On Jun 22, 2020, at 5:10 AM, Victor Stinner email@example.com wrote:
Introduce C API incompatible changes to hide implementation details.
How much of the existing C extension ecosystem do you expect to break as a result of these incompatible changes?
It will be way easier to add new features.
This isn't self-evident. What is currently difficult that would be easier?
It becomes possible to experiment with more advanced optimizations in CPython than just micro-optimizations, like tagged pointers.
Is there any proof-of-concept to suggest that it is in realm of possibility that such an experiment would produce a favorable outcome? Otherwise, it isn't a reasonable justification for an extensive and irrevocable series a sweeping changes that affect the entire ecosystem of existing extensions.
**STATUS**: Completed (in Python 3.9)
I'm not sure that many people are monitoring that huge number of changes that have gone in mostly unreviewed. Mark Shannon and Stephan Krah have both raised concerns. It seems like one person has been given blanket authorization to revise nearly every aspect of the internals and to undo the design choices made by all the developers who've previously worked on the project.
Converting macros to static inline functions should only impact very few C extensions which use macros in unusual ways.
These should be individually verified to make sure they actually get inlined by the compiler. In https://bugs.python.org/issue39542 about nine PRs were applied without review or discussion. One of those, https://github.com/python/cpython/pull/18364 , converted PyType_Check() to static inline function but I'm not sure that it actually does get inlined. That may be the reason named tuple attribute access slowed by about 25% between Python 3.8 and Python 3.9.¹ Presumably, that PR also affected every single type check in the entire C codebase and will affect third-party extensions as well.
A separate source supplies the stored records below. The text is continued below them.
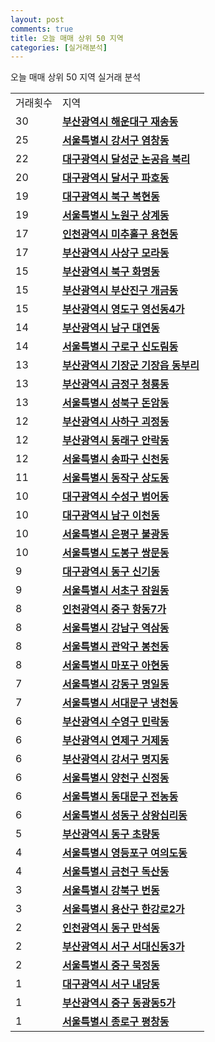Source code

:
 ```yaml
---
layout: post
comments: true
title: 오늘 매매 상위 50 지역
categories: [실거래분석]
---
```


오늘 매매 상위 50 지역 실거래 분석

<table>
  <tr>
    <td>거래횟수</td>
    <td>지역</td>
  </tr>

  <tr>
    <td>30</td>
    <td colspan="4" style="font-weight: bold;"><a href="/실거래가/2021/05/12/26350.html">부산광역시 해운대구 재송동</a></td>
  </tr>

  <tr>
    <td>25</td>
    <td colspan="4" style="font-weight: bold;"><a href="/실거래가/2021/05/12/11500.html">서울특별시 강서구 염창동</a></td>
  </tr>

  <tr>
    <td>22</td>
    <td colspan="4" style="font-weight: bold;"><a href="/실거래가/2021/05/12/27710.html">대구광역시 달성군 논공읍 북리</a></td>
  </tr>

  <tr>
    <td>20</td>
    <td colspan="4" style="font-weight: bold;"><a href="/실거래가/2021/05/12/27290.html">대구광역시 달서구 파호동</a></td>
  </tr>

  <tr>
    <td>19</td>
    <td colspan="4" style="font-weight: bold;"><a href="/실거래가/2021/05/12/27230.html">대구광역시 북구 복현동</a></td>
  </tr>

  <tr>
    <td>19</td>
    <td colspan="4" style="font-weight: bold;"><a href="/실거래가/2021/05/12/11350.html">서울특별시 노원구 상계동</a></td>
  </tr>

  <tr>
    <td>17</td>
    <td colspan="4" style="font-weight: bold;"><a href="/실거래가/2021/05/12/28177.html">인천광역시 미추홀구 용현동</a></td>
  </tr>

  <tr>
    <td>17</td>
    <td colspan="4" style="font-weight: bold;"><a href="/실거래가/2021/05/12/26530.html">부산광역시 사상구 모라동</a></td>
  </tr>

  <tr>
    <td>15</td>
    <td colspan="4" style="font-weight: bold;"><a href="/실거래가/2021/05/12/26320.html">부산광역시 북구 화명동</a></td>
  </tr>

  <tr>
    <td>15</td>
    <td colspan="4" style="font-weight: bold;"><a href="/실거래가/2021/05/12/26230.html">부산광역시 부산진구 개금동</a></td>
  </tr>

  <tr>
    <td>15</td>
    <td colspan="4" style="font-weight: bold;"><a href="/실거래가/2021/05/12/26200.html">부산광역시 영도구 영선동4가</a></td>
  </tr>

  <tr>
    <td>14</td>
    <td colspan="4" style="font-weight: bold;"><a href="/실거래가/2021/05/12/26290.html">부산광역시 남구 대연동</a></td>
  </tr>

  <tr>
    <td>14</td>
    <td colspan="4" style="font-weight: bold;"><a href="/실거래가/2021/05/12/11530.html">서울특별시 구로구 신도림동</a></td>
  </tr>

  <tr>
    <td>13</td>
    <td colspan="4" style="font-weight: bold;"><a href="/실거래가/2021/05/12/26710.html">부산광역시 기장군 기장읍 동부리</a></td>
  </tr>

  <tr>
    <td>13</td>
    <td colspan="4" style="font-weight: bold;"><a href="/실거래가/2021/05/12/26410.html">부산광역시 금정구 청룡동</a></td>
  </tr>

  <tr>
    <td>13</td>
    <td colspan="4" style="font-weight: bold;"><a href="/실거래가/2021/05/12/11290.html">서울특별시 성북구 돈암동</a></td>
  </tr>

  <tr>
    <td>12</td>
    <td colspan="4" style="font-weight: bold;"><a href="/실거래가/2021/05/12/26380.html">부산광역시 사하구 괴정동</a></td>
  </tr>

  <tr>
    <td>12</td>
    <td colspan="4" style="font-weight: bold;"><a href="/실거래가/2021/05/12/26260.html">부산광역시 동래구 안락동</a></td>
  </tr>

  <tr>
    <td>12</td>
    <td colspan="4" style="font-weight: bold;"><a href="/실거래가/2021/05/12/11710.html">서울특별시 송파구 신천동</a></td>
  </tr>

  <tr>
    <td>11</td>
    <td colspan="4" style="font-weight: bold;"><a href="/실거래가/2021/05/12/11590.html">서울특별시 동작구 상도동</a></td>
  </tr>

  <tr>
    <td>10</td>
    <td colspan="4" style="font-weight: bold;"><a href="/실거래가/2021/05/12/27260.html">대구광역시 수성구 범어동</a></td>
  </tr>

  <tr>
    <td>10</td>
    <td colspan="4" style="font-weight: bold;"><a href="/실거래가/2021/05/12/27200.html">대구광역시 남구 이천동</a></td>
  </tr>

  <tr>
    <td>10</td>
    <td colspan="4" style="font-weight: bold;"><a href="/실거래가/2021/05/12/11380.html">서울특별시 은평구 불광동</a></td>
  </tr>

  <tr>
    <td>10</td>
    <td colspan="4" style="font-weight: bold;"><a href="/실거래가/2021/05/12/11320.html">서울특별시 도봉구 쌍문동</a></td>
  </tr>

  <tr>
    <td>9</td>
    <td colspan="4" style="font-weight: bold;"><a href="/실거래가/2021/05/12/27140.html">대구광역시 동구 신기동</a></td>
  </tr>

  <tr>
    <td>9</td>
    <td colspan="4" style="font-weight: bold;"><a href="/실거래가/2021/05/12/11650.html">서울특별시 서초구 잠원동</a></td>
  </tr>

  <tr>
    <td>8</td>
    <td colspan="4" style="font-weight: bold;"><a href="/실거래가/2021/05/12/28110.html">인천광역시 중구 항동7가</a></td>
  </tr>

  <tr>
    <td>8</td>
    <td colspan="4" style="font-weight: bold;"><a href="/실거래가/2021/05/12/11680.html">서울특별시 강남구 역삼동</a></td>
  </tr>

  <tr>
    <td>8</td>
    <td colspan="4" style="font-weight: bold;"><a href="/실거래가/2021/05/12/11620.html">서울특별시 관악구 봉천동</a></td>
  </tr>

  <tr>
    <td>8</td>
    <td colspan="4" style="font-weight: bold;"><a href="/실거래가/2021/05/12/11440.html">서울특별시 마포구 아현동</a></td>
  </tr>

  <tr>
    <td>7</td>
    <td colspan="4" style="font-weight: bold;"><a href="/실거래가/2021/05/12/11740.html">서울특별시 강동구 명일동</a></td>
  </tr>

  <tr>
    <td>7</td>
    <td colspan="4" style="font-weight: bold;"><a href="/실거래가/2021/05/12/11410.html">서울특별시 서대문구 냉천동</a></td>
  </tr>

  <tr>
    <td>6</td>
    <td colspan="4" style="font-weight: bold;"><a href="/실거래가/2021/05/12/26500.html">부산광역시 수영구 민락동</a></td>
  </tr>

  <tr>
    <td>6</td>
    <td colspan="4" style="font-weight: bold;"><a href="/실거래가/2021/05/12/26470.html">부산광역시 연제구 거제동</a></td>
  </tr>

  <tr>
    <td>6</td>
    <td colspan="4" style="font-weight: bold;"><a href="/실거래가/2021/05/12/26440.html">부산광역시 강서구 명지동</a></td>
  </tr>

  <tr>
    <td>6</td>
    <td colspan="4" style="font-weight: bold;"><a href="/실거래가/2021/05/12/11470.html">서울특별시 양천구 신정동</a></td>
  </tr>

  <tr>
    <td>6</td>
    <td colspan="4" style="font-weight: bold;"><a href="/실거래가/2021/05/12/11230.html">서울특별시 동대문구 전농동</a></td>
  </tr>

  <tr>
    <td>6</td>
    <td colspan="4" style="font-weight: bold;"><a href="/실거래가/2021/05/12/11200.html">서울특별시 성동구 상왕십리동</a></td>
  </tr>

  <tr>
    <td>5</td>
    <td colspan="4" style="font-weight: bold;"><a href="/실거래가/2021/05/12/26170.html">부산광역시 동구 초량동</a></td>
  </tr>

  <tr>
    <td>4</td>
    <td colspan="4" style="font-weight: bold;"><a href="/실거래가/2021/05/12/11560.html">서울특별시 영등포구 여의도동</a></td>
  </tr>

  <tr>
    <td>4</td>
    <td colspan="4" style="font-weight: bold;"><a href="/실거래가/2021/05/12/11545.html">서울특별시 금천구 독산동</a></td>
  </tr>

  <tr>
    <td>3</td>
    <td colspan="4" style="font-weight: bold;"><a href="/실거래가/2021/05/12/11305.html">서울특별시 강북구 번동</a></td>
  </tr>

  <tr>
    <td>3</td>
    <td colspan="4" style="font-weight: bold;"><a href="/실거래가/2021/05/12/11170.html">서울특별시 용산구 한강로2가</a></td>
  </tr>

  <tr>
    <td>2</td>
    <td colspan="4" style="font-weight: bold;"><a href="/실거래가/2021/05/12/28140.html">인천광역시 동구 만석동</a></td>
  </tr>

  <tr>
    <td>2</td>
    <td colspan="4" style="font-weight: bold;"><a href="/실거래가/2021/05/12/26140.html">부산광역시 서구 서대신동3가</a></td>
  </tr>

  <tr>
    <td>2</td>
    <td colspan="4" style="font-weight: bold;"><a href="/실거래가/2021/05/12/11140.html">서울특별시 중구 묵정동</a></td>
  </tr>

  <tr>
    <td>1</td>
    <td colspan="4" style="font-weight: bold;"><a href="/실거래가/2021/05/12/27170.html">대구광역시 서구 내당동</a></td>
  </tr>

  <tr>
    <td>1</td>
    <td colspan="4" style="font-weight: bold;"><a href="/실거래가/2021/05/12/26110.html">부산광역시 중구 동광동5가</a></td>
  </tr>

  <tr>
    <td>1</td>
    <td colspan="4" style="font-weight: bold;"><a href="/실거래가/2021/05/12/11110.html">서울특별시 종로구 평창동</a></td>
  </tr>

</table>
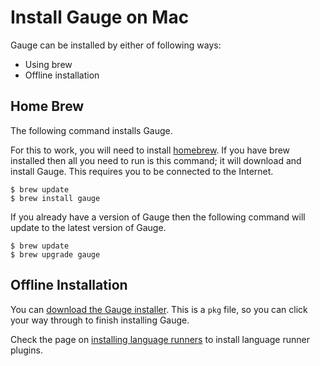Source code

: # Install Gauge on Mac
Gauge can be installed by either of following ways:

* Using brew
* Offline installation

## Home Brew

The following command installs Gauge.

For this to work, you will need to install [homebrew](http://brew.sh/). If you have brew installed then all you need to run is this command; it will download and install Gauge. This requires you to be connected to the Internet.

```
$ brew update
$ brew install gauge
```

If you already have a version of Gauge then the following command will update to the latest version of Gauge.

```
$ brew update
$ brew upgrade gauge
```

## Offline Installation

You can [download the Gauge installer](http://getgauge.io/get-started). This is a `pkg` file, so you can click your way through to finish installing Gauge.

Check the page on [installing language runners](../install_language_runners.md) to install language runner plugins.
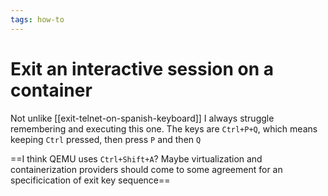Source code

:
 ```yaml
---
tags: how-to
---
```


# Exit an interactive session on a container
Not unlike [[exit-telnet-on-spanish-keyboard]] I always struggle remembering and executing this one. The keys are `Ctrl+P+Q`, which means keeping `Ctrl` pressed, then press `P` and then `Q`

==I think QEMU uses `Ctrl+Shift+A`? Maybe virtualization and containerization providers should come to some agreement for an specificication of exit key sequence==
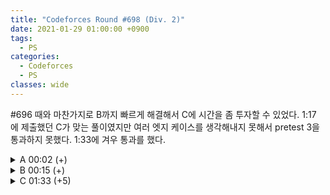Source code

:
 ```yaml
---
title: "Codeforces Round #698 (Div. 2)"
date: 2021-01-29 01:00:00 +0900
tags:
  - PS
categories:
  - Codeforces
  - PS
classes: wide
---
```


<script type="text/javascript" 
src="https://cdn.mathjax.org/mathjax/latest/MathJax.js?config=TeX-AMS_HTML">
</script>

#696 때와 마찬가지로 B까지 빠르게 해결해서 C에 시간을 좀 투자할 수 있었다. 1:17 에 제출했던 C가 맞는 풀이였지만 여러 엣지 케이스를 생각해내지 못해서 pretest 3을 통과하지 못했다. 1:33에 겨우 통과를 했다.

<details>
<summary>A 00:02 (+)</summary>

<div markdown="1">

## A. Nezzar and Colorful Balls

같은 숫자가 최대 몇개까지 등장하는 지 세 주면 된다. map을 이용해도 되고 cnt 배열을 이용해도 되고 단순하게 세도 된다.

```cpp
#include <iostream>
#include <vector>

int main(void)
{
    std::cin.tie(0);
    std::ios_base::sync_with_stdio(false);

    int T;
    std::cin >> T;
    while (T--)
    {
        int N;
        std::cin >> N;

        std::vector<int> v;
        int x;
        int y = 0;
        int max = 0;
        for (int i = 0; i < N; i++)
        {
            std::cin >> x;
            if (i && x != v[v.size() - 1])
                y = 0;
            y++;
            max = std::max(max, y);
            v.push_back(x);
        }
        std::cout << max << "\n";
    }

    return 0;
}
```

</div>
</details>

<details>
<summary>B 00:15 (+)</summary>

<div markdown="1">

## B. Nezzar and Lucky Number

$$x = i \pmod {d} (0 \le i \lt d)$$ 인 가장 작은 $$x$$들에 미리 구해두고 $$q$$에서 $$q$$ 보다 작은 $$x$$를 뺐을 때 $$d$$로 나눈 나머지가 0이 되도록 할 수 있으면 YES 아니면 NO를 출력한다.

```cpp
#include <iostream>
#include <vector>

int main(void)
{
    std::cin.tie(0);
    std::ios_base::sync_with_stdio(false);

    int T;
    std::cin >> T;

    std::vector<int> toCheck[10] = {
        {0}, {0}, {0, 21}, {0, 13, 23}, {0, 14, 41, 43}, {0, 51, 52, 53, 54}, {0, 16, 26, 61, 63, 65}, {0, 17, 27, 37, 47, 57, 67}, {0, 18, 28, 38, 81, 83, 85, 87}, {0, 19, 29, 39, 49, 59, 69, 79, 89}};

    while (T--)
    {
        int q, d;
        std::cin >> q >> d;
        int x;

        if (d == 1)
        {
            for (int i = 0; i < q; i++)
            {
                std::cin >> x;
                std::cout << "YES\n";
            }
        }
        else
        {
            for (int i = 0; i < q; i++)
            {
                std::cin >> x;
                bool lucky = false;
                for (int j = 0; j < toCheck[d].size(); j++)
                {
                    if (x < toCheck[d][j])
                        break;
                    else
                    {
                        if ((x - toCheck[d][j]) % d == 0)
                        {
                            lucky = true;
                            break;
                        }
                    }
                }

                std::cout << ((lucky) ? "YES\n" : "NO\n");
            }
        }
    }

    return 0;
}
```

</div>
</details>

<details>
<summary>C 01:33 (+5)</summary>

<div markdown="1">

## C. Nezzar and Symmetric Array

입력받은 distinct $$d$$ 을 크기가 큰 것 부터 나열한 것을 $$D_i$$라 하고 원래의 수열의 절댓값을 크기가 큰 것 부터 나열한 것을 $$A_i$$라 하면, 다음과 같은 규칙을 가진다.

$$D_0 = 2 \times N \times A_0$$
$$D_1 = 2 \times (N - 1) \times A_1 + 2\times A_0$$
$$D_2 = 2 \times (N - 2) \times A_2 + 2\times A_1 + 2\times A_0$$

이걸 만족하는 지만 보면 된다.

거기에 모든 수열이 distinct integer 라는 조건만 만족하도록 해주면 된다.

```cpp
#include <iostream>
#include <vector>
#include <set>
#include <map>

typedef long long ll;

int main(void)
{
    std::cin.tie(0);
    std::ios_base::sync_with_stdio(false);

    int T;
    std::cin >> T;
    while (T--)
    {
        int N;
        std::cin >> N;
        std::map<ll, ll> mp;
        std::set<ll> ans;
        ll sum = 0;

        bool valid = true;

        ll x;
        ll xx = 0;
        for (int i = 0; i < 2 * N; i++)
        {
            std::cin >> x;
            mp[x]++;
            if (mp[x] == 1)
                xx++;
            else if (mp[x] == 2)
                xx--;
            else
                valid = false;
        }
        int M = 2 * N;

        if (xx)
            valid = false;
        if (!valid)
            goto end;

        for (auto it = mp.rbegin(); it != mp.rend(); it++)
        {
            ll num = it->first - 2 * sum;
            if (num <= 0 || num % M)
            {
                valid = false;
                break;
            }
            else
            {
                if (ans.find(num / M) != ans.end())
                {
                    valid = false;
                    break;
                }
                ans.insert(num / M);
                sum += num / M;
                M -= 2;
            }
        }

    end:

        std::cout << ((valid) ? "YES\n" : "NO\n");
    }

    return 0;
}
```

</div>
</details>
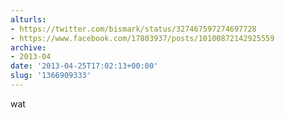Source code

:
 ```yaml
---
alturls:
- https://twitter.com/bismark/status/327467597274697728
- https://www.facebook.com/17803937/posts/10100872142925559
archive:
- 2013-04
date: '2013-04-25T17:02:13+00:00'
slug: '1366909333'
---
```


wat


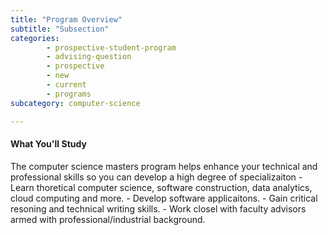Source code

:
 ```yaml
---
title: "Program Overview"
subtitle: "Subsection"
categories: 
        - prospective-student-program
        - advising-question
        - prospective
        - new
        - current
        - programs
subcategory: computer-science

---
```

<h4> What You'll Study </h4>
The computer science masters program helps enhance your technical and professional skills so you can develop a high degree of specializaiton 
- Learn thoretical computer science, software construction, data analytics, cloud computing and more.
- Develop software applicaitons. 
- Gain critical resoning and technical writing skills.
- Work closel with faculty advisors armed with professional/industrial background. 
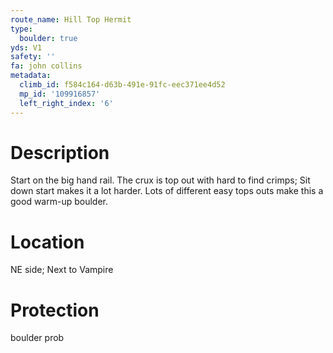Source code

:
 ```yaml
---
route_name: Hill Top Hermit
type:
  boulder: true
yds: V1
safety: ''
fa: john collins
metadata:
  climb_id: f584c164-d63b-491e-91fc-eec371ee4d52
  mp_id: '109916857'
  left_right_index: '6'
---
```

# Description
Start on the big hand rail. The crux is top out with hard to find  crimps; Sit down start makes it a lot harder. Lots of different easy tops outs make this a good warm-up boulder.

# Location
NE side; Next to Vampire

# Protection
boulder prob

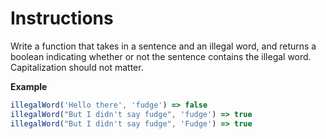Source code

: # Instructions

Write a function that takes in a sentence and an illegal word, and returns a boolean indicating whether or not the sentence contains the illegal word. Capitalization should not matter.

**Example**

```js
illegalWord('Hello there', 'fudge') => false
illegalWord("But I didn't say fudge", 'fudge') => true
illegalWord("But I didn't say fudge", 'Fudge') => true
```
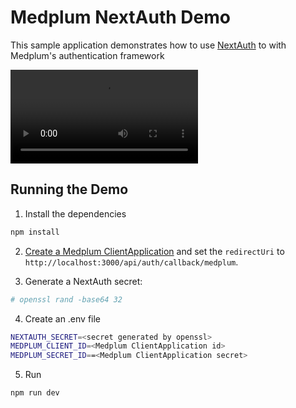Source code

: # Medplum NextAuth Demo

This sample application demonstrates how to use [NextAuth]() to with Medplum's authentication framework

![NextAuth Preview](nextauth-preview.mp4)

## Running the Demo

1. Install the dependencies

```bash
npm install
```

2. [Create a Medplum ClientApplication](https://www.medplum.com/docs/auth/methods/oauth-auth-code#create-a-client-application) and set the `redirectUri` to `http://localhost:3000/api/auth/callback/medplum`.

3. Generate a NextAuth secret:

```bash
# openssl rand -base64 32
```

4. Create an .env file

```bash
NEXTAUTH_SECRET=<secret generated by openssl>
MEDPLUM_CLIENT_ID=<Medplum ClientApplication id>
MEDPLUM_SECRET_ID==<Medplum ClientApplication secret>
```

5. Run

```bash
npm run dev
```
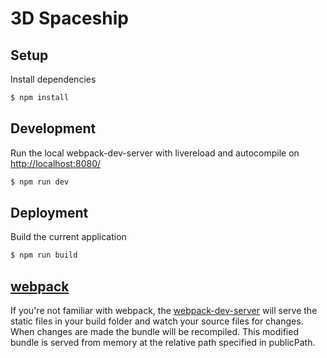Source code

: 3D Spaceship
===========
 
## Setup
Install dependencies
```sh
$ npm install
```

## Development
Run the local webpack-dev-server with livereload and autocompile on [http://localhost:8080/](http://localhost:8080/)
```sh
$ npm run dev
```
## Deployment
Build the current application
```sh
$ npm run build
```

## [webpack](https://webpack.js.org/)
If you're not familiar with webpack, the [webpack-dev-server](https://webpack.js.org/configuration/dev-server/) will serve the static files in your build folder and watch your source files for changes.
When changes are made the bundle will be recompiled. This modified bundle is served from memory at the relative path specified in publicPath.
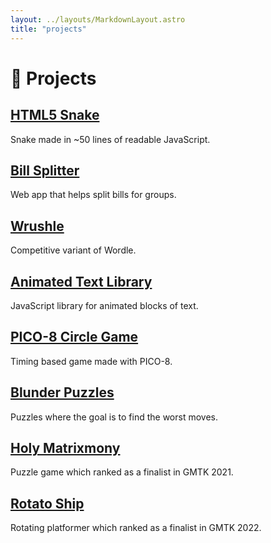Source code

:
 ```yaml
---
layout: ../layouts/MarkdownLayout.astro
title: "projects"
---
```


# 💾 Projects

## [HTML5 Snake](https://onsclom.github.io/html5-snake/)

Snake made in ~50 lines of readable JavaScript.

## [Bill Splitter](https://bill-splitter-eight.vercel.app/)

Web app that helps split bills for groups.

## [Wrushle](https://wordle-rush.vercel.app/)

Competitive variant of Wordle.

## [Animated Text Library](https://onsclom.github.io/animated-text-framework/)

JavaScript library for animated blocks of text.

## [PICO-8 Circle Game](https://www.lexaloffle.com/bbs/?tid=48139)

Timing based game made with PICO-8.

## [Blunder Puzzles](https://onsclom.github.io/blunder-chess/)

Puzzles where the goal is to find the worst moves.

## [Holy Matrixmony](https://cegexe.itch.io/holymatrixmony)

Puzzle game which ranked as a finalist in GMTK 2021.

## [Rotato Ship](https://cegexe.itch.io/rotato-ship)

Rotating platformer which ranked as a finalist in GMTK 2022.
FWIW, I do appreciate the devotion and amount of effort in this undertaking — that isn't a question. However, as a community this needs to be conscious decision. I'm unclear about whether any benefits will ever materialize. I am clear that packages will be broken, that performance will be impacted, and that this is one-way trip that can never be undone. Most of the work is being done by one person. Many of the PRs aren't reviewed. The rate and volume of PRs are so high that almost no one can keep track of what is happening. Mark and Stefan have pushed back but with no effect.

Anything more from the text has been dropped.